Warmer. Burning. Epidemic-Challenged. Expensive. The California Dream Is Over. - bookofjoe
https://www.washingtonpost.com/national/wildfires-california-dream-compromise/2020/09/12/780e80da-f465-11ea-a852-eb7526c580f4_story.html
======
onecommentman
Take anything written by local media about other regions of the USA (anything
outside of a 100 mile radius of their HQ) with half a pound of salt. Including
(especially?) the Washington Post and the New York Times. They’re just as
parochial as the Peoria Journal Star in their own way.

If anyone is bothered, make a note to send a box of oranges to the WaPo
editors during the next blizzard in DC. That was the standard response in the
1900s.

------
chmaynard
This is a classic "new journalism" puff piece. The author(s) probably never
left their desk to do any serious investigative work. I wasted 10 minutes
reading it.

------
bookofjoe
[https://archive.vn/9rXBq](https://archive.vn/9rXBq)

------
bookofjoe
I just received this email re: this article from a friend who lives in Foster
City (S.F. Bay Area):

>This article is completely true in everything it so sadly illustrates. Many
are leaving and have been for while, and it’s not atypical for so many of us
to consider where we might go. But there is also the reality that while the
average guy leaves, for a “better” quality of life, the wealthy are still
coming. The weather is still the weather here and if you can afford it,
well... you do.

OK, I admit, the issue of climate change and its attendant disasters are
tugging at the consciousness of everyone, but even the Loma Prieta and
Northridge earthquakes were eventually forgotten.

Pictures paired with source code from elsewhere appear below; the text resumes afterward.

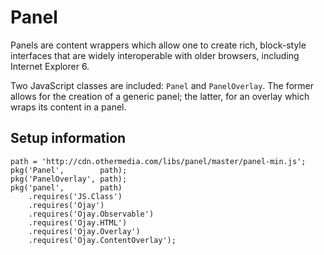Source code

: Panel
=====

Panels are content wrappers which allow one to create rich, block-style
interfaces that are widely interoperable with older browsers, including
Internet Explorer 6.

Two JavaScript classes are included: `Panel` and `PanelOverlay`. The former
allows for the creation of a generic panel; the latter, for an overlay which
wraps its content in a panel.


Setup information
-----------------

    path = 'http://cdn.othermedia.com/libs/panel/master/panel-min.js';
    pkg('Panel',        path);
    pkg('PanelOverlay', path);
    pkg('panel',        path)
        .requires('JS.Class')
        .requires('Ojay')
        .requires('Ojay.Observable')
        .requires('Ojay.HTML')
        .requires('Ojay.Overlay')
        .requires('Ojay.ContentOverlay');
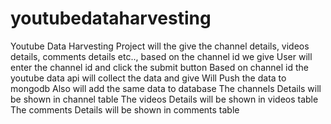 # youtubedataharvesting
Youtube Data Harvesting Project will the give the channel details, videos details, comments details etc.., based on the channel id we give 
User will enter the channel id and click the submit button
Based on channel id the youtube data api will collect the data and give
Will Push the data to mongodb
Also will add the same data to database
The channels Details will be shown in channel table
The videos Details will be shown in videos table
The comments Details will be shown in comments table
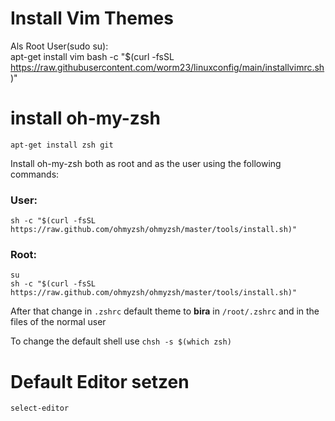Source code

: # Install Vim Themes
Als Root User(sudo su):    
    apt-get install vim
    bash -c "$(curl -fsSL https://raw.githubusercontent.com/worm23/linuxconfig/main/installvimrc.sh)"
# install oh-my-zsh
    apt-get install zsh git
Install oh-my-zsh both as root and as the user using the following commands:
### User:
    sh -c "$(curl -fsSL https://raw.github.com/ohmyzsh/ohmyzsh/master/tools/install.sh)"
### Root:
    su
    sh -c "$(curl -fsSL https://raw.github.com/ohmyzsh/ohmyzsh/master/tools/install.sh)"

After that change in `.zshrc` default theme to **bira** in `/root/.zshrc` and in the files of the normal user

To change the default shell use `chsh -s $(which zsh)`
    
# Default Editor setzen
    select-editor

The smoke is frightening,
but for most people on the coast, it’s an inconvenience that passes as the
season passes.

In my little burb of Foster City, we are breaking ground in a few weeks on a
project to raise our levee, in anticipation of a potential hundred-year storm.
It’s disconcerting, thinking about living in a bowl surrounded by bay. It’s
also sad, as they are closing portions of my bike trail for the next three
years and the noise and dust will make life less livable.

I’ve thought about leaving. The smoke is choking and having had two
spontaneous pneumothoraxes, I’m particularly protective of my lungs.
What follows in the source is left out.